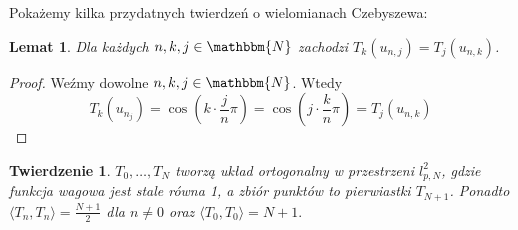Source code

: \documentclass[12pt,wide]{mwart}
\newtheorem{tw}{Twierdzenie}
\newtheorem{lem}{Lemat}
\begin{document}
Pokażemy kilka przydatnych twierdzeń o wielomianach Czebyszewa:
\begin{lem}
Dla każdych $n,k,j \in \mathbbm{N}$ zachodzi $T_k(u_{n,j}) = T_j(u_{n,k})$.
\end{lem}
\begin{proof}
Weźmy dowolne $n,k,j \in \mathbbm{N}$. Wtedy 
$$
T_k(u_{n_j}) = \cos(k\cdot \frac{j}{n}\pi) = \cos(j\cdot \frac{k}{n}\pi) = T_j(u_{n,k})
$$
\end{proof}
\begin{tw}
$T_0,\ldots,T_N$ tworzą układ ortogonalny w przestrzeni $l^2_{p,N}$, gdzie funkcja wagowa jest stale równa 1, a zbiór punktów to pierwiastki $T_{N+1}$. Ponadto $\langle T_n,T_n \rangle = \frac{N+1}{2}$ dla $n \neq 0$ oraz $\langle T_0,T_0 \rangle = N+1.$  
\end{tw}
\end{document}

● To do
Exactly reproduce the lines of the data above that run from the line containing "Dla każdych $n,k,j" through the final one.

● Answer to the problem
Dla każdych $n,k,j \in \mathbbm{N}$ zachodzi $T_k(u_{n,j}) = T_j(u_{n,k})$.
\end{lem}
\begin{proof}
Weźmy dowolne $n,k,j \in \mathbbm{N}$. Wtedy 
$$
T_k(u_{n_j}) = \cos(k\cdot \frac{j}{n}\pi) = \cos(j\cdot \frac{k}{n}\pi) = T_j(u_{n,k})
$$
\end{proof}
\begin{tw}
$T_0,\ldots,T_N$ tworzą układ ortogonalny w przestrzeni $l^2_{p,N}$, gdzie funkcja wagowa jest stale równa 1, a zbiór punktów to pierwiastki $T_{N+1}$. Ponadto $\langle T_n,T_n \rangle = \frac{N+1}{2}$ dla $n \neq 0$ oraz $\langle T_0,T_0 \rangle = N+1.$  
\end{tw}
\end{document}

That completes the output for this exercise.